Task prompt: The answer must be one number: how many lines below contain the word "newcommand".

Stored data:
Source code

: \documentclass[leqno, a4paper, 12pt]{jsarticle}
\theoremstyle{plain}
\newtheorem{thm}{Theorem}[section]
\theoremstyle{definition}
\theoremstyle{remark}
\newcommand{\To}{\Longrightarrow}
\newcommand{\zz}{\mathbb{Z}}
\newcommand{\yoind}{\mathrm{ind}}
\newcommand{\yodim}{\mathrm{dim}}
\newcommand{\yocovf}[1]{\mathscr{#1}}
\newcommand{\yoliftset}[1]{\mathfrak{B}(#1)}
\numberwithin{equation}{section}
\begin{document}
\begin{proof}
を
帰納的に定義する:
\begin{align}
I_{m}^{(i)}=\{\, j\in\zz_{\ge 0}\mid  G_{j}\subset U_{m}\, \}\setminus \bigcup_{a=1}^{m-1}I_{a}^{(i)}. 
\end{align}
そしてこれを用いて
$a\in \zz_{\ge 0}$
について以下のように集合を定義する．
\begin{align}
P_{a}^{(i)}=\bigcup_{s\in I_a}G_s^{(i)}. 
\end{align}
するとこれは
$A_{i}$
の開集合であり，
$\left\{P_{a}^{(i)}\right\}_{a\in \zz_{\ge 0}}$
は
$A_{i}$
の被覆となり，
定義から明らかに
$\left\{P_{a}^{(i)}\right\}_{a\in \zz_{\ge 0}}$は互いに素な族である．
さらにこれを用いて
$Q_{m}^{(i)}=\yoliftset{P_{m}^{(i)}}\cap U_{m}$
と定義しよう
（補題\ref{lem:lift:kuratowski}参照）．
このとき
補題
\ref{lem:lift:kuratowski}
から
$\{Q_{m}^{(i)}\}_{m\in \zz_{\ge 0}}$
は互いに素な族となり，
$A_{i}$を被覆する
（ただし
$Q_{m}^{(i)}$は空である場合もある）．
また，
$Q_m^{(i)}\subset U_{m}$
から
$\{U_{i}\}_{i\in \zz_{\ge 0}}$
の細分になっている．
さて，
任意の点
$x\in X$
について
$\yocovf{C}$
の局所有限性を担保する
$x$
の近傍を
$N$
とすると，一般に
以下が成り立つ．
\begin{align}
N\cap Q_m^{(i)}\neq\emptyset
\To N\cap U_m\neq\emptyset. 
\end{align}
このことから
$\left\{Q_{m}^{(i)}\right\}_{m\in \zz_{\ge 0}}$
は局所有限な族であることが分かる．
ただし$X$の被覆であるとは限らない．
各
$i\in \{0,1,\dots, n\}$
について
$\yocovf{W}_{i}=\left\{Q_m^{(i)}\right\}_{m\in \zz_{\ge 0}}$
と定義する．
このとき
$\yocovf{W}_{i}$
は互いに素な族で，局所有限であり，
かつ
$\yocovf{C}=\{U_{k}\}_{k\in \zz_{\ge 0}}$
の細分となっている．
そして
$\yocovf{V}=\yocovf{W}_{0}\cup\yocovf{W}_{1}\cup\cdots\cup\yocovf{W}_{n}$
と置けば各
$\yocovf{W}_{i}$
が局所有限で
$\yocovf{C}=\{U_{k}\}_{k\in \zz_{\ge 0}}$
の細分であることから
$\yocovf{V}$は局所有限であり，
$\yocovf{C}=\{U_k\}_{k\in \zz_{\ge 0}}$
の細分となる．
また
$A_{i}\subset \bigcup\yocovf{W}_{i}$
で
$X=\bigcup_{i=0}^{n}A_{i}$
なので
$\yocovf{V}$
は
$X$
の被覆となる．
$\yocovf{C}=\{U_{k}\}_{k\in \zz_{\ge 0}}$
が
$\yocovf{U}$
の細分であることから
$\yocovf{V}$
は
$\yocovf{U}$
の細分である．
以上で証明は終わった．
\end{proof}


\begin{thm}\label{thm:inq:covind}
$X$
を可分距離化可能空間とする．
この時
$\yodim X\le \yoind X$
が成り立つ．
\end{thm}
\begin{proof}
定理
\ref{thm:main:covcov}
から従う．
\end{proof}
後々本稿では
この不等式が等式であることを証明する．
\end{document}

Solution: 6